━━━━━ DATA SUPPLIED ━━━━━

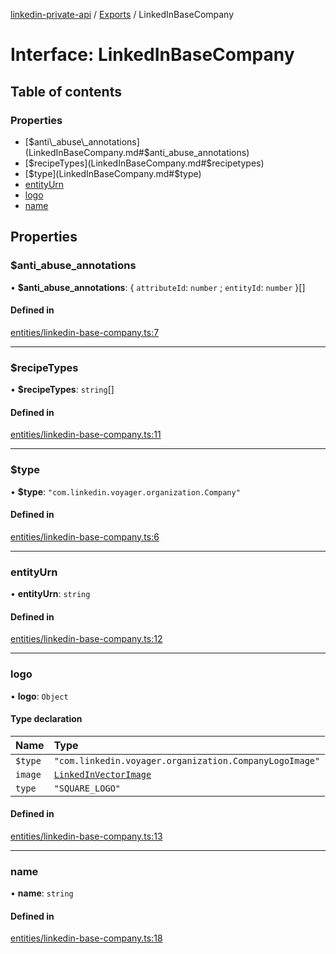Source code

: [linkedin-private-api](../README.md) / [Exports](../modules.md) / LinkedInBaseCompany

# Interface: LinkedInBaseCompany

## Table of contents

### Properties

- [$anti\_abuse\_annotations](LinkedInBaseCompany.md#$anti_abuse_annotations)
- [$recipeTypes](LinkedInBaseCompany.md#$recipetypes)
- [$type](LinkedInBaseCompany.md#$type)
- [entityUrn](LinkedInBaseCompany.md#entityurn)
- [logo](LinkedInBaseCompany.md#logo)
- [name](LinkedInBaseCompany.md#name)

## Properties

### $anti\_abuse\_annotations

• **$anti\_abuse\_annotations**: { `attributeId`: `number` ; `entityId`: `number`  }[]

#### Defined in

[entities/linkedin-base-company.ts:7](https://github.com/SkyberSolutions/linkedin-private-api/blob/2fe9e6a/src/entities/linkedin-base-company.ts#L7)

___

### $recipeTypes

• **$recipeTypes**: `string`[]

#### Defined in

[entities/linkedin-base-company.ts:11](https://github.com/SkyberSolutions/linkedin-private-api/blob/2fe9e6a/src/entities/linkedin-base-company.ts#L11)

___

### $type

• **$type**: ``"com.linkedin.voyager.organization.Company"``

#### Defined in

[entities/linkedin-base-company.ts:6](https://github.com/SkyberSolutions/linkedin-private-api/blob/2fe9e6a/src/entities/linkedin-base-company.ts#L6)

___

### entityUrn

• **entityUrn**: `string`

#### Defined in

[entities/linkedin-base-company.ts:12](https://github.com/SkyberSolutions/linkedin-private-api/blob/2fe9e6a/src/entities/linkedin-base-company.ts#L12)

___

### logo

• **logo**: `Object`

#### Type declaration

| Name | Type |
| :------ | :------ |
| `$type` | ``"com.linkedin.voyager.organization.CompanyLogoImage"`` |
| `image` | [`LinkedInVectorImage`](LinkedInVectorImage.md) |
| `type` | ``"SQUARE_LOGO"`` |

#### Defined in

[entities/linkedin-base-company.ts:13](https://github.com/SkyberSolutions/linkedin-private-api/blob/2fe9e6a/src/entities/linkedin-base-company.ts#L13)

___

### name

• **name**: `string`

#### Defined in

[entities/linkedin-base-company.ts:18](https://github.com/SkyberSolutions/linkedin-private-api/blob/2fe9e6a/src/entities/linkedin-base-company.ts#L18)
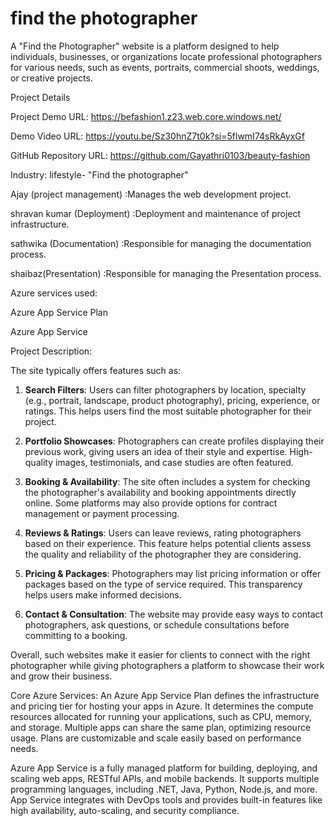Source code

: # find the photographer

A "Find the Photographer" website is a platform designed to help individuals, businesses, or organizations locate professional photographers for various needs, such as events, portraits, commercial shoots, weddings, or creative projects.


Project Details

Project Demo URL: https://befashion1.z23.web.core.windows.net/

Demo Video URL: https://youtu.be/Sz30hnZ7t0k?si=5flwmI74sRkAyxGf

GitHub Repository URL: https://github.com/Gayathri0103/beauty-fashion

Industry: lifestyle- "Find the photographer"

Ajay (project management) :Manages the web development project.

shravan kumar (Deployment) :Deployment and maintenance of project infrastructure.

sathwika (Documentation) :Responsible for managing the documentation process.

shaibaz(Presentation) :Responsible for managing the Presentation process.

Azure services used:

Azure App Service Plan

Azure App Service



Project Description:

 The site typically offers features such as:

1. **Search Filters**: Users can filter photographers by location, specialty (e.g., portrait, landscape, product photography), pricing, experience, or ratings. This helps users find the most suitable photographer for their project.
  
2. **Portfolio Showcases**: Photographers can create profiles displaying their previous work, giving users an idea of their style and expertise. High-quality images, testimonials, and case studies are often featured.

3. **Booking & Availability**: The site often includes a system for checking the photographer's availability and booking appointments directly online. Some platforms may also provide options for contract management or payment processing.

4. **Reviews & Ratings**: Users can leave reviews, rating photographers based on their experience. This feature helps potential clients assess the quality and reliability of the photographer they are considering.

5. **Pricing & Packages**: Photographers may list pricing information or offer packages based on the type of service required. This transparency helps users make informed decisions.

6. **Contact & Consultation**: The website may provide easy ways to contact photographers, ask questions, or schedule consultations before committing to a booking.

Overall, such websites make it easier for clients to connect with the right photographer while giving photographers a platform to showcase their work and grow their business.


Core Azure Services:
An Azure App Service Plan defines the infrastructure and pricing tier for hosting your apps in Azure. It determines the compute resources allocated for running your applications, such as CPU, memory, and storage. Multiple apps can share the same plan, optimizing resource usage. Plans are customizable and scale easily based on performance needs.

Azure App Service is a fully managed platform for building, deploying, and scaling web apps, RESTful APIs, and mobile backends. It supports multiple programming languages, including .NET, Java, Python, Node.js, and more. App Service integrates with DevOps tools and provides built-in features like high availability, auto-scaling, and security compliance.
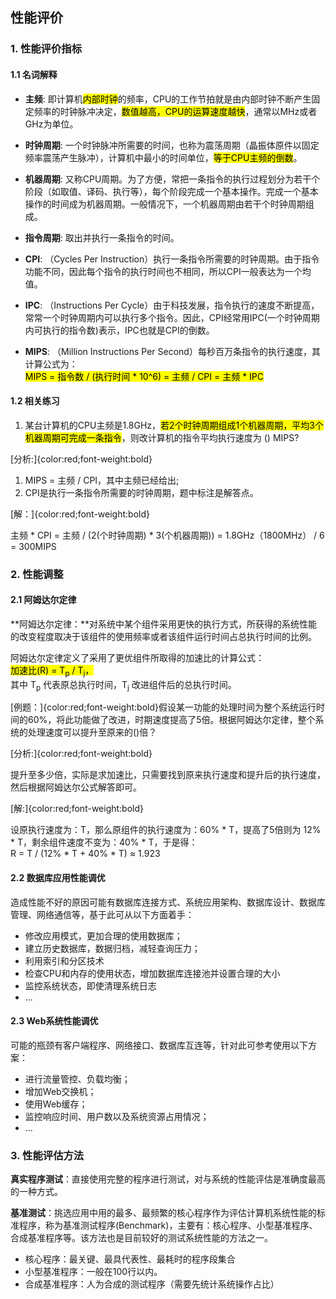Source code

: ## 性能评价

### 1. 性能评价指标
#### 1.1 名词解释
* **主频**: 即计算机<mark>内部时钟</mark>的频率，CPU的工作节拍就是由内部时钟不断产生固定频率的时钟脉冲决定，<mark>数值越高，CPU的运算速度越快</mark>，通常以MHz或者GHz为单位。

* **时钟周期**: 一个时钟脉冲所需要的时间，也称为震荡周期（晶振体原件以固定频率震荡产生脉冲），计算机中最小的时间单位，<mark>等于CPU主频的倒数</mark>。

* **机器周期**: 又称CPU周期。为了方便，常把一条指令的执行过程划分为若干个阶段（如取值、译码、执行等），每个阶段完成一个基本操作。完成一个基本操作的时间成为机器周期。一般情况下，一个机器周期由若干个时钟周期组成。

* **指令周期**: 取出并执行一条指令的时间。

* **CPI**: （Cycles Per Instruction）执行一条指令所需要的时钟周期。由于指令功能不同，因此每个指令的执行时间也不相同，所以CPI一般表达为一个均值。

* **IPC**: （Instructions Per Cycle）由于科技发展，指令执行的速度不断提高，常常一个时钟周期内可以执行多个指令。因此，CPI经常用IPC(一个时钟周期内可执行的指令数)表示，IPC也就是CPI的倒数。

* **MIPS**: （Million Instructions Per Second）每秒百万条指令的执行速度，其计算公式为：<br/><mark>MIPS = 指令数 / (执行时间 * 10^6) = 主频 / CPI = 主频 * IPC</mark>

#### 1.2 相关练习
1. 某台计算机的CPU主频是1.8GHz，<mark>若2个时钟周期组成1个机器周期，平均3个机器周期可完成一条指令</mark>，则改计算机的指令平均执行速度为 () MIPS?


[分析:]{color:red;font-weight:bold}
1. MIPS = 主频 / CPI，其中主频已经给出;
2. CPI是执行一条指令所需要的时钟周期，题中标注是解答点。

[解：]{color:red;font-weight:bold}

主频 * CPI = 主频 / (2(个时钟周期) * 3(个机器周期)) = 1.8GHz（1800MHz） / 6 = 300MIPS

### 2. 性能调整
#### 2.1 阿姆达尔定律

**阿姆达尔定律：**对系统中某个组件采用更快的执行方式，所获得的系统性能的改变程度取决于该组件的使用频率或者该组件运行时间占总执行时间的比例。

阿姆达尔定律定义了采用了更优组件所取得的加速比的计算公式：<br/>
<mark>加速比(R) = T<sub>p</sub> / T<sub>j</sub>，</mark><br/>其中 T<sub>p</sub> 代表原总执行时间，T<sub>j</sub> 改进组件后的总执行时间。

[例题：]{color:red;font-weight:bold}假设某一功能的处理时间为整个系统运行时间的60%，将此功能做了改进，时期速度提高了5倍。根据阿姆达尔定律，整个系统的处理速度可以提升至原来的()倍？

[分析:]{color:red;font-weight:bold}

提升至多少倍，实际是求加速比，只需要找到原来执行速度和提升后的执行速度，然后根据阿姆达尔公式解答即可。

[解:]{color:red;font-weight:bold}

设原执行速度为：T，那么原组件的执行速度为：60% * T，提高了5倍则为 12% * T，剩余组件速度不变为：40% * T，于是得：<br/>
R = T / (12% * T + 40% * T) ≈ 1.923

#### 2.2 数据库应用性能调优

造成性能不好的原因可能有数据库连接方式、系统应用架构、数据库设计、数据库管理、网络通信等，基于此可从以下方面着手：
* 修改应用模式，更加合理的使用数据库；
* 建立历史数据库，数据归档，减轻查询压力；
* 利用索引和分区技术
* 检查CPU和内存的使用状态，增加数据库连接池并设置合理的大小
* 监控系统状态，即使清理系统日志
* ...

#### 2.3 Web系统性能调优

可能的瓶颈有客户端程序、网络接口、数据库互连等，针对此可参考使用以下方案：
* 进行流量管控、负载均衡；
* 增加Web交换机；
* 使用Web缓存；
* 监控响应时间、用户数以及系统资源占用情况；
* ...

### 3. 性能评估方法

**真实程序测试**：直接使用完整的程序进行测试，对与系统的性能评估是准确度最高的一种方式。

**基准测试**：挑选应用中用的最多、最频繁的核心程序作为评估计算机系统性能的标准程序，称为基准测试程序(Benchmark)，主要有：核心程序、小型基准程序、合成基准程序等。该方法也是目前较好的测试系统性能的方法之一。
* 核心程序：最关键、最具代表性、最耗时的程序段集合
* 小型基准程序：一般在100行以内。
* 合成基准程序：人为合成的测试程序（需要先统计系统操作占比）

━━━━━

**YOUR INSTRUCTIONS:**
From the listing above, output exactly the run of lines that starts with the line containing "shaibaz(Presentation) :Responsible for" and ends with the line containing "1. **Search Filters**: Users".

**RESPONSE BOX:**
shaibaz(Presentation) :Responsible for managing the Presentation process.

Azure services used:

Azure App Service Plan

Azure App Service



Project Description:

 The site typically offers features such as:

1. **Search Filters**: Users can filter photographers by location, specialty (e.g., portrait, landscape, product photography), pricing, experience, or ratings. This helps users find the most suitable photographer for their project.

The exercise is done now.